Bolsonaro has refused to impose any federal regulations hurting the Brazilian economy and pressured governors not to mandate the shutdown of businesses. He has made publicity visits to small business – prominently not wearing masks or gloves – urging Brazilians to support business owners and go about their lives. Last week, he fired his minister of health, Luiz Henrique Mandetta, over disagreements on continuing to shut down businesses.

Protesters organized rallies opposing social distancing and other anti-Chinese coronavirus measures in Rio de Janeiro, Sao Paulo, Brasília, Salvador, Porto Alegre, and other cities, according to the Brazilian newspaper O Globo. Bolsonaro joined the rally in the capital, Brasília, in front of the Brazilian military’s headquarters, standing atop a vehicle before a crowd of hundreds of people, most of them crammed together and few apparently wearing any protective gear.

Global health experts spent much of February and March discouraging people from buying or wearing protective masks before abruptly recommending and, in some cases, mandating them.

Video circulating online showed Bolsonaro offering words of encouragement in between coughing fits, which some on the left criticized as coughing can spread diseases.

“I am here because I believe in you. You are here because you believe in Brazil. We don’t want to negotiate anything. We want action for Brazil,” Bolsonaro reportedly told the crowd. “What was old was left behind. We have a new Brazil ahead of us. Everyone, without exception, in Brazil has to be a patriot and believe and do their part so that we can put Brazil in the prominent place it deserves. The era of the rule of rascals is over. Now the people are in power.”

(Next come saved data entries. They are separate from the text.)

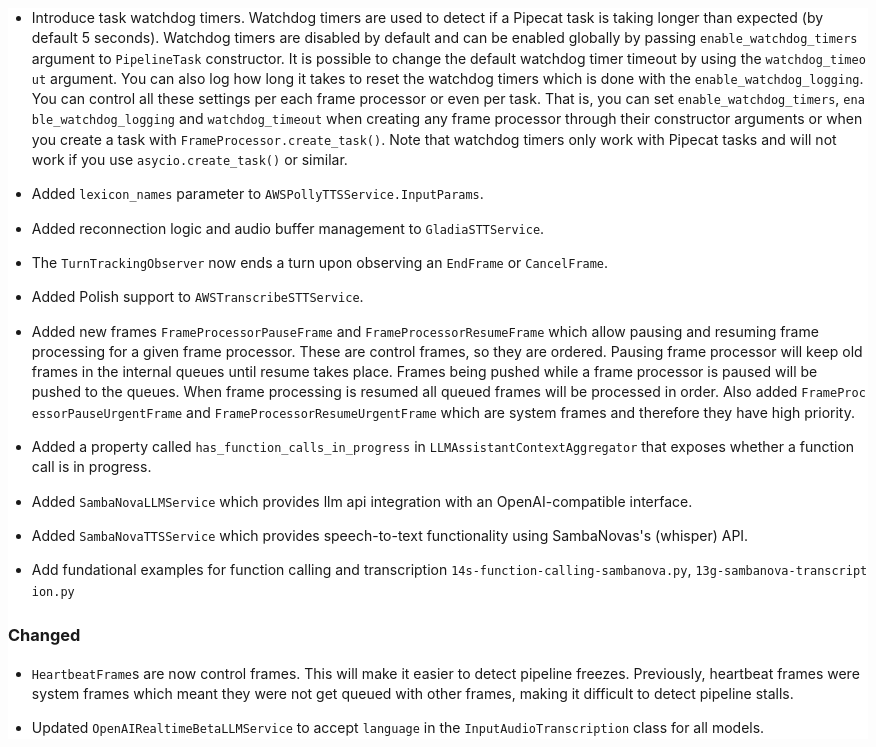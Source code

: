 - Introduce task watchdog timers. Watchdog timers are used to detect if a
  Pipecat task is taking longer than expected (by default 5 seconds). Watchdog
  timers are disabled by default and can be enabled globally by passing
  `enable_watchdog_timers` argument to `PipelineTask` constructor. It is
  possible to change the default watchdog timer timeout by using the
  `watchdog_timeout` argument. You can also log how long it takes to reset the
  watchdog timers which is done with the `enable_watchdog_logging`. You can
  control all these settings per each frame processor or even per task. That is,
  you can set `enable_watchdog_timers`, `enable_watchdog_logging` and
  `watchdog_timeout` when creating any frame processor through their constructor
  arguments or when you create a task with `FrameProcessor.create_task()`. Note
  that watchdog timers only work with Pipecat tasks and will not work if you use
  `asycio.create_task()` or similar.

- Added `lexicon_names` parameter to `AWSPollyTTSService.InputParams`.

- Added reconnection logic and audio buffer management to `GladiaSTTService`.

- The `TurnTrackingObserver` now ends a turn upon observing an `EndFrame` or
  `CancelFrame`.

- Added Polish support to `AWSTranscribeSTTService`.

- Added new frames `FrameProcessorPauseFrame` and `FrameProcessorResumeFrame`
  which allow pausing and resuming frame processing for a given frame
  processor. These are control frames, so they are ordered. Pausing frame
  processor will keep old frames in the internal queues until resume takes
  place. Frames being pushed while a frame processor is paused will be pushed to
  the queues. When frame processing is resumed all queued frames will be
  processed in order. Also added `FrameProcessorPauseUrgentFrame` and
  `FrameProcessorResumeUrgentFrame` which are system frames and therefore they
  have high priority.

- Added a property called `has_function_calls_in_progress` in
  `LLMAssistantContextAggregator` that exposes whether a function call is in
  progress.

- Added `SambaNovaLLMService` which provides llm api integration with an
  OpenAI-compatible interface.

- Added `SambaNovaTTSService` which provides speech-to-text functionality using
  SambaNovas's (whisper) API.

- Add fundational examples for function calling and transcription
  `14s-function-calling-sambanova.py`, `13g-sambanova-transcription.py`

### Changed

- `HeartbeatFrame`s are now control frames. This will make it easier to detect
  pipeline freezes. Previously, heartbeat frames were system frames which meant
  they were not get queued with other frames, making it difficult to detect
  pipeline stalls.

- Updated `OpenAIRealtimeBetaLLMService` to accept `language` in the
  `InputAudioTranscription` class for all models.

Bolsonaro went on to say Brazilian had not only the right to protest, but “the obligation to struggle for your country.”

“Count on your president to do everything necessary so that we can maintain our democracy and that which has been the most sacred among us, our freedom. Everyone in Brazil has to understand that they are subjects of the will of the Brazilian people,” Bolsonaro continued. “I am sure: we all swore to give our lives for the country one day and we will do what is possible to change the destiny of Brazil. Out with the old politics. Now it is Brazil above everything and God about everyone.”

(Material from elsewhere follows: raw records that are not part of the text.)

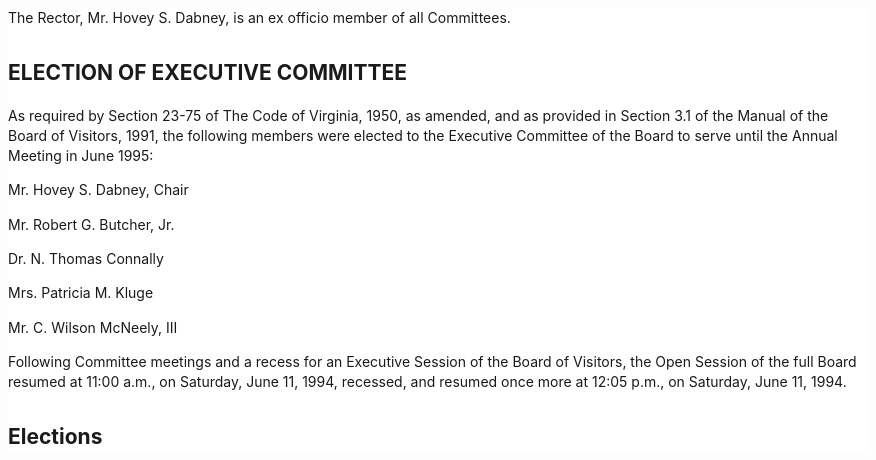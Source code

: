 The Rector, Mr. Hovey S. Dabney, is an ex officio member of all Committees.

ELECTION OF EXECUTIVE COMMITTEE
-------------------------------

As required by Section 23-75 of The Code of Virginia, 1950, as amended, and as provided in Section 3.1 of the Manual of the Board of Visitors, 1991, the following members were elected to the Executive Committee of the Board to serve until the Annual Meeting in June 1995:

Mr. Hovey S. Dabney, Chair

Mr. Robert G. Butcher, Jr.

Dr. N. Thomas Connally

Mrs. Patricia M. Kluge

Mr. C. Wilson McNeely, III

Following Committee meetings and a recess for an Executive Session of the Board of Visitors, the Open Session of the full Board resumed at 11:00 a.m., on Saturday, June 11, 1994, recessed, and resumed once more at 12:05 p.m., on Saturday, June 11, 1994.

Elections
---------
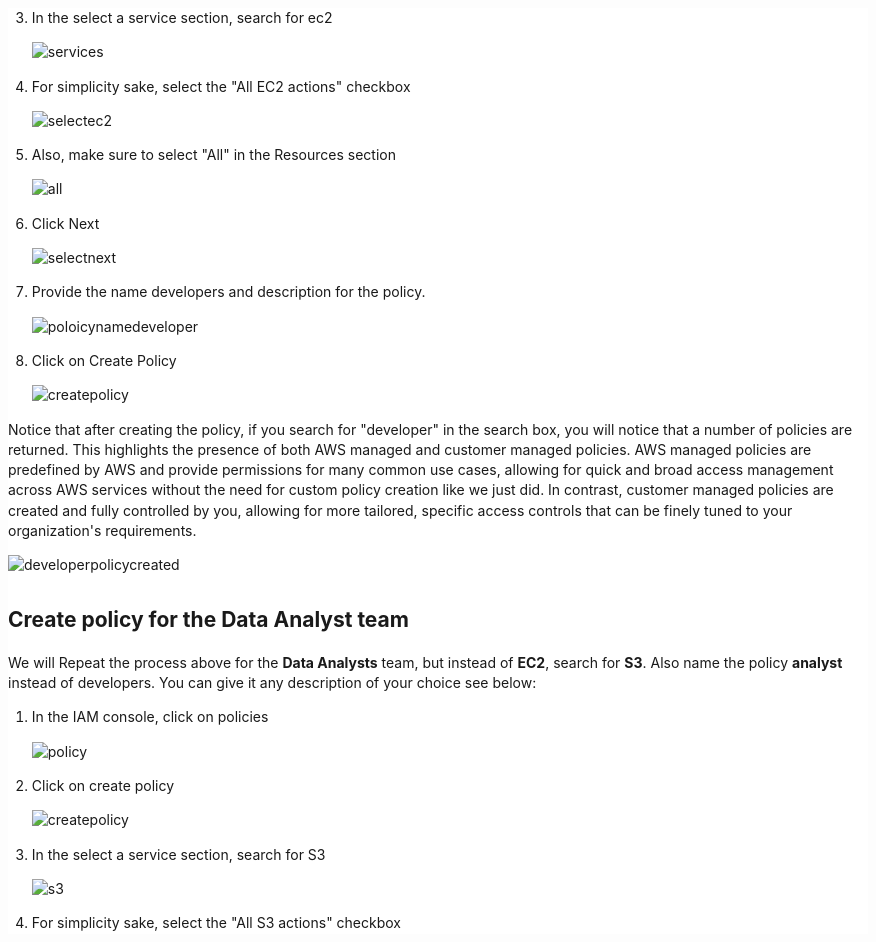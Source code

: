 3. In the select a service section, search for ec2

   ![services](./img/04.%20service.png)

4. For simplicity sake, select the "All EC2 actions" checkbox

    ![selectec2](./img/05.ec2.png)

5. Also, make sure to select "All" in the Resources section
   
   ![all](./img/06.%20all.png)

6. Click Next

    ![selectnext](./img/07.%20next.png)

7. Provide the name developers and description for the policy.

    ![poloicynamedeveloper](./img/08.developer.png)

8. Click on Create Policy

   ![createpolicy](./img/09.createpolicy.png)


Notice that after creating the policy, if you search for "developer" in the search box, you will notice that a number of policies are returned. This highlights the presence of both AWS managed and customer managed policies. AWS managed policies are predefined by AWS and provide permissions for many common use cases, allowing for quick and broad access management across AWS services without the need for custom policy creation like we just did. In contrast, customer managed policies are created and fully controlled by you, allowing for more tailored, specific access controls that can be finely tuned to your organization's requirements.

![developerpolicycreated](./img/10.policycreated.png)


## Create policy for the Data Analyst team

We will Repeat the process above for the **Data Analysts** team, but instead of **EC2**, search for **S3**. Also name the policy **analyst** instead of developers. You can give it any description of your choice see below:

1. In the IAM console, click on policies
 
    ![policy](./img/02.%20Policy.png)

2. Click on create policy

    ![createpolicy](./img/03.%20createpolicy.png)

3. In the select a service section, search for S3

    ![s3](./img/11.S3.png)

4. For simplicity sake, select the "All S3 actions" checkbox
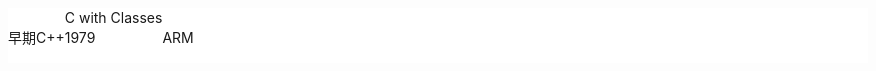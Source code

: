 <foreignObject height="0" width="0"><div style="display: inline-block; white-space: nowrap;" xmlns="http://www.w3.org/1999/xhtml"><span class="edgeLabel"></span></div></foreignObject></g></g><g class="edgeLabel"><g transform="translate(0, 0)" class="label"><foreignObject height="0" width="0"><div style="display: inline-block; white-space: nowrap;" xmlns="http://www.w3.org/1999/xhtml"><span class="edgeLabel"></span></div></foreignObject></g></g><g class="edgeLabel"><g transform="translate(0, 0)" class="label"><foreignObject height="0" width="0"><div style="display: inline-block; white-space: nowrap;" xmlns="http://www.w3.org/1999/xhtml"><span class="edgeLabel"></span></div></foreignObject></g></g><g class="edgeLabel"><g transform="translate(0, 0)" class="label"><foreignObject height="0" width="0"><div style="display: inline-block; white-space: nowrap;" xmlns="http://www.w3.org/1999/xhtml"><span class="edgeLabel"></span></div></foreignObject></g></g><g class="edgeLabel"><g transform="translate(0, 0)" class="label"><foreignObject height="0" width="0"><div style="display: inline-block; white-space: nowrap;" xmlns="http://www.w3.org/1999/xhtml"><span class="edgeLabel"></span></div></foreignObject></g></g><g class="edgeLabel"><g transform="translate(0, 0)" class="label"><foreignObject height="0" width="0"><div style="display: inline-block; white-space: nowrap;" xmlns="http://www.w3.org/1999/xhtml"><span class="edgeLabel"></span></div></foreignObject></g></g><g class="edgeLabel"><g transform="translate(0, 0)" class="label"><foreignObject height="0" width="0"><div style="display: inline-block; white-space: nowrap;" xmlns="http://www.w3.org/1999/xhtml"><span class="edgeLabel"></span></div></foreignObject></g></g></g><g class="nodes"><g transform="translate(299.65312480926514, 625.6999855041504)" id="flowchart-EarlyCpp-13" class="node default default flowchart-label"><rect height="40.60000038146973" width="73.36249923706055" y="-20.300000190734863" x="-36.68124961853027" ry="5" rx="5" style="" class="basic label-container"></rect><g transform="translate(-29.181249618530273, -12.800000190734863)" style="" class="label"><rect></rect><foreignObject height="25.600000381469727" width="58.36249923706055"><div style="display: inline-block; white-space: nowrap;" xmlns="http://www.w3.org/1999/xhtml"><span class="nodeLabel">早期C++</span></div></foreignObject></g></g><g transform="translate(289.65312480926514, 522.2999877929688)" id="flowchart-CWC-12" class="node default flowchart-label"><rect height="66.20000076293945" width="116.625" y="-33.10000038146973" x="-58.3125" ry="5" rx="5" style="" class="basic label-container"></rect><g transform="translate(-50.8125, -25.600000381469727)" style="" class="label"><rect></rect><foreignObject height="51.20000076293945" width="101.625"><div style="display: inline-block; white-space: nowrap;" xmlns="http://www.w3.org/1999/xhtml"><span class="nodeLabel">C with Classes<br>1979</span></div></foreignObject></g></g><g transform="translate(299.65312480926514, 729.099983215332)" id="flowchart-ARMCpp-15" class="node default default flowchart-label"><rect height="66.20000076293945" width="76.2750015258789" y="-33.10000038146973" x="-38.13750076293945" ry="5" rx="5" style="" class="basic label-container"></rect><g transform="translate(-30.637500762939453, -25.600000381469727)" style="" class="label"><rect></rect><foreignObject height="51.20000076293945" width="61.275001525878906"><div style="display: inline-block; white-space: nowrap;" xmlns="http://www.w3.org/1999/xhtml"><span class="nodeLabel">ARM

“Brazil Above Everything, God Above Everyone” was Bolsonaro’s presidential campaign slogan.

Bolsonaro published part of his speech, showing him slipping on top of the car but cutting off before the coughing.

Several of the governors issuing coronavirus regulations lamented Bolsonaro’s public display.

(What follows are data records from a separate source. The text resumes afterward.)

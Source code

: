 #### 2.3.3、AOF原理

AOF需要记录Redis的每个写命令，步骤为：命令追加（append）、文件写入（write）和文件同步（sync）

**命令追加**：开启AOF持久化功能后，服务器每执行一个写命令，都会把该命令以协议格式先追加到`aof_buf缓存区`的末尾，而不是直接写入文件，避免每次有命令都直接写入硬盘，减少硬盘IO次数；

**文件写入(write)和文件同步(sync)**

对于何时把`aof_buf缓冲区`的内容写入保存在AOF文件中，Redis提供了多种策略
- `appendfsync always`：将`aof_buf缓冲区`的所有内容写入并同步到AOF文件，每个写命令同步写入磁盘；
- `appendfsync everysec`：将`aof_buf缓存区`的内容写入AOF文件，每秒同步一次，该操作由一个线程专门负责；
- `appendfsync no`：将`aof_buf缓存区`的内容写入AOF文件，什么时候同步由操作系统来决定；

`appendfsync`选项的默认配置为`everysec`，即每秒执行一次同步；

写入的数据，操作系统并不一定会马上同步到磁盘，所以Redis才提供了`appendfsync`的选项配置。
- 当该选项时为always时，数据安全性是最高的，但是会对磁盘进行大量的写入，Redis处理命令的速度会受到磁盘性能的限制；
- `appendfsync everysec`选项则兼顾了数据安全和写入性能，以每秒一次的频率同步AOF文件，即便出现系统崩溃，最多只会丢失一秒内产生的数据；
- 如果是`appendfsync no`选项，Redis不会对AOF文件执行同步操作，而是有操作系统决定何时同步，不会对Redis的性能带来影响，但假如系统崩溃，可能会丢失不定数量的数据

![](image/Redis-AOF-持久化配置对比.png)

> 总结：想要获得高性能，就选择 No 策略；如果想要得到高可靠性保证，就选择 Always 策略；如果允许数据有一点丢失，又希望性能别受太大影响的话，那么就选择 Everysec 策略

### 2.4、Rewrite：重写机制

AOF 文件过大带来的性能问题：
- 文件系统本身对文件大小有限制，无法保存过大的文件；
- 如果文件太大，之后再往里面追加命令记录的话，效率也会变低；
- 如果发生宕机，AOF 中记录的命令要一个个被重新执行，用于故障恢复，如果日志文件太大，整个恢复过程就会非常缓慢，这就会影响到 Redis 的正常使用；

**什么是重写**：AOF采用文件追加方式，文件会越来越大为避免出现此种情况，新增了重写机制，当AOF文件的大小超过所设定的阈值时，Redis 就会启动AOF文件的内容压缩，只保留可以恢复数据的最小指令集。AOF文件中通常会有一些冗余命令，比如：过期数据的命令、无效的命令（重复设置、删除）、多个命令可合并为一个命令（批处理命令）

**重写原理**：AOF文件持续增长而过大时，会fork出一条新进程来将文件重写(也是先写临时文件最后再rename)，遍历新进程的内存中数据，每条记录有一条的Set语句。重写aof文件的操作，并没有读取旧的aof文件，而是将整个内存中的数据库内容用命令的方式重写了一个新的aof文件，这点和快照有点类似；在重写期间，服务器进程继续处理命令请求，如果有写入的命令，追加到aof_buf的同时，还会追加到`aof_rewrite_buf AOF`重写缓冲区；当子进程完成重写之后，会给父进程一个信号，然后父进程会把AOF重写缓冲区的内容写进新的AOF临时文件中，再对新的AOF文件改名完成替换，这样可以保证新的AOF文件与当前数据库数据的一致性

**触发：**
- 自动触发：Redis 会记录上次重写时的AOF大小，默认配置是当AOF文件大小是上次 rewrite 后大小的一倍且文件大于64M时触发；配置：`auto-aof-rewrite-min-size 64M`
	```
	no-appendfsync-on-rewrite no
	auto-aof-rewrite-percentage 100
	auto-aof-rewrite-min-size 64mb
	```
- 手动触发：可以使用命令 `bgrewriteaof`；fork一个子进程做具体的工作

“It is unfortunate that the president of the republic supports an anti-democratic act, which affronts democracy and extols the AI-5 [a military regime edict that suspended constitutional rights in 1968],” Sao Paulo Governor Joao Doria said in an online statement. “I also repudiate the attacks on the National Congress and the Federal Supreme Court. Brazil needs to win the pandemic and must preserve its democracy.”

Some reports stated that, beyond calling for the military to shut down Congress and prevent quarantine measures, some in the protest crowds supported edicts like AI-5.

Bolsonaro has made several controversial statements as the Chinese coronavirus pandemic worsened in his country. Last month, he urged Brazilians to “confront it like a man, not a boy” and reminded his people, “we’re all going to die one day.”

“What I have been hearing from people is that they want to work,” he asserted in a video in which he visited small businesses to encourage commerce. “What I have said from the beginning is that ‘we are going to be careful, the over-65s stay at home.’ We just can’t stand still, there is fear because if you don’t die of the disease, you starve.”

Bolsonaro is 65 years old.

Bolsonaro has also used federal power to prevent widespread surveillance of Brazilian citizens through mobile phone data and other technology. Elsewhere around the world, many nations have resorted to allowing large technology companies to track the location of their citizens to ensure they are not violating quaratine.

In lieu of federal government action, some of Brazil’s largest drug gangs have begun implementing lockdown measures in the nation’s famous favelas, or slums, and hiring doctors clandestinely to treat suspected coronavirus patients.

At press time, Brazil has confirmed 39,144 cases of Chinese coronavirus within its borders. Of these, 2,484 people have died.